> _What you have to do_:
Only one thing is required: the number of lines in the entries below that contain "Solution".

(Dataset records)

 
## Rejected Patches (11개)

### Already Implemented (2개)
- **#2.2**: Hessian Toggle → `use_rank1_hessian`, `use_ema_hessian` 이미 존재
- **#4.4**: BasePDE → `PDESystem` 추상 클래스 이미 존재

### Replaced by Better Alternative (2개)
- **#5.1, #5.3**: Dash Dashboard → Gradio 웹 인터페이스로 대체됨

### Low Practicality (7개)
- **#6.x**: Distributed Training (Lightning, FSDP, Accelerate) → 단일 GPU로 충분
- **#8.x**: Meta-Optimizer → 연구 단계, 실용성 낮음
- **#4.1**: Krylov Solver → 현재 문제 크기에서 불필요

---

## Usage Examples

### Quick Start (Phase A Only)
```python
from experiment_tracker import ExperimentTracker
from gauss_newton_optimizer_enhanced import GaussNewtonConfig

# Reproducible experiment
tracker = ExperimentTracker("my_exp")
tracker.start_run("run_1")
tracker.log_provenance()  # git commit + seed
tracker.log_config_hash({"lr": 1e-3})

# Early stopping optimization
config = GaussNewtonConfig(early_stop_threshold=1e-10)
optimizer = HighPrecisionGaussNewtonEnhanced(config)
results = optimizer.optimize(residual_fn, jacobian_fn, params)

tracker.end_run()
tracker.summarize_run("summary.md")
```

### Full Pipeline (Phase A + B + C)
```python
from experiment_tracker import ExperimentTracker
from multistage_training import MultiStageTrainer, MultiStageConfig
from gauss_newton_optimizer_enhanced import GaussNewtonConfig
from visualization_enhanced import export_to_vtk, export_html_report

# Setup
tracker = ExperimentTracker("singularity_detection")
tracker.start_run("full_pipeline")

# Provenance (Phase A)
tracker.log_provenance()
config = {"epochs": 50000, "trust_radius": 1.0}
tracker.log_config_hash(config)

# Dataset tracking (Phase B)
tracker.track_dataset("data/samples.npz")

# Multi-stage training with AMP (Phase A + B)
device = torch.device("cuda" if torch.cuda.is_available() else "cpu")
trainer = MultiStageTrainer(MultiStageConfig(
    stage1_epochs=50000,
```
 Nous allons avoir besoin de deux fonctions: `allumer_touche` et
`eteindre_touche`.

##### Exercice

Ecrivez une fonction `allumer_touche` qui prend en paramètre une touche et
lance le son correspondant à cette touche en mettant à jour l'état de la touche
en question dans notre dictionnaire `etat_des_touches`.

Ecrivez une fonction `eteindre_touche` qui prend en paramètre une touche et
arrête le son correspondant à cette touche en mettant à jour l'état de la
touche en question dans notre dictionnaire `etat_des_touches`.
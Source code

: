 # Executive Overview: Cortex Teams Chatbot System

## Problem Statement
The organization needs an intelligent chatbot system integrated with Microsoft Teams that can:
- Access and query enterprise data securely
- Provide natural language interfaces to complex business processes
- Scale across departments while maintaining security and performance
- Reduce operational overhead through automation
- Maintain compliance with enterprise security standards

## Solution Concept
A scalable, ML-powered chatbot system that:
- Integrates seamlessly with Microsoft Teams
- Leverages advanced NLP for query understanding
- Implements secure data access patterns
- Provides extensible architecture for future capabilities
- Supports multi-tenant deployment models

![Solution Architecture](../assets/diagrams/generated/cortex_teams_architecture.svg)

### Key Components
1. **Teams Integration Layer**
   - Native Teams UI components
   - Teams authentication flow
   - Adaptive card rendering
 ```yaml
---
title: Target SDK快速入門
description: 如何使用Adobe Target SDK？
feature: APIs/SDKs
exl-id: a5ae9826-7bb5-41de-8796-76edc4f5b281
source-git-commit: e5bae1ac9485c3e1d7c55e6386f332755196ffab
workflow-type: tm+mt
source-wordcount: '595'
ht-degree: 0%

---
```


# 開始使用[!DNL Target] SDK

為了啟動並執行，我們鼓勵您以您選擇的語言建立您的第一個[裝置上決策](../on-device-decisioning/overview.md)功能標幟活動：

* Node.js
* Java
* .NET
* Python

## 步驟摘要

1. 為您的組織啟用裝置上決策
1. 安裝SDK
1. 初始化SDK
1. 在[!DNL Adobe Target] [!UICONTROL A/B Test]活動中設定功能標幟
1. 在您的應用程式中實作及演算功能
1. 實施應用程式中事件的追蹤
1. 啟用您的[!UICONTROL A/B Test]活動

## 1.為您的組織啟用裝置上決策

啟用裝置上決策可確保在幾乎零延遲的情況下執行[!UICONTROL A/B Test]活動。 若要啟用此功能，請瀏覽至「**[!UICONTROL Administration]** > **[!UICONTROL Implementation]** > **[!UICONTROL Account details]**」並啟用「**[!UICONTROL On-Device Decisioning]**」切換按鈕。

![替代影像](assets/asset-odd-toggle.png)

(End Dataset records)

> _Reply_:
2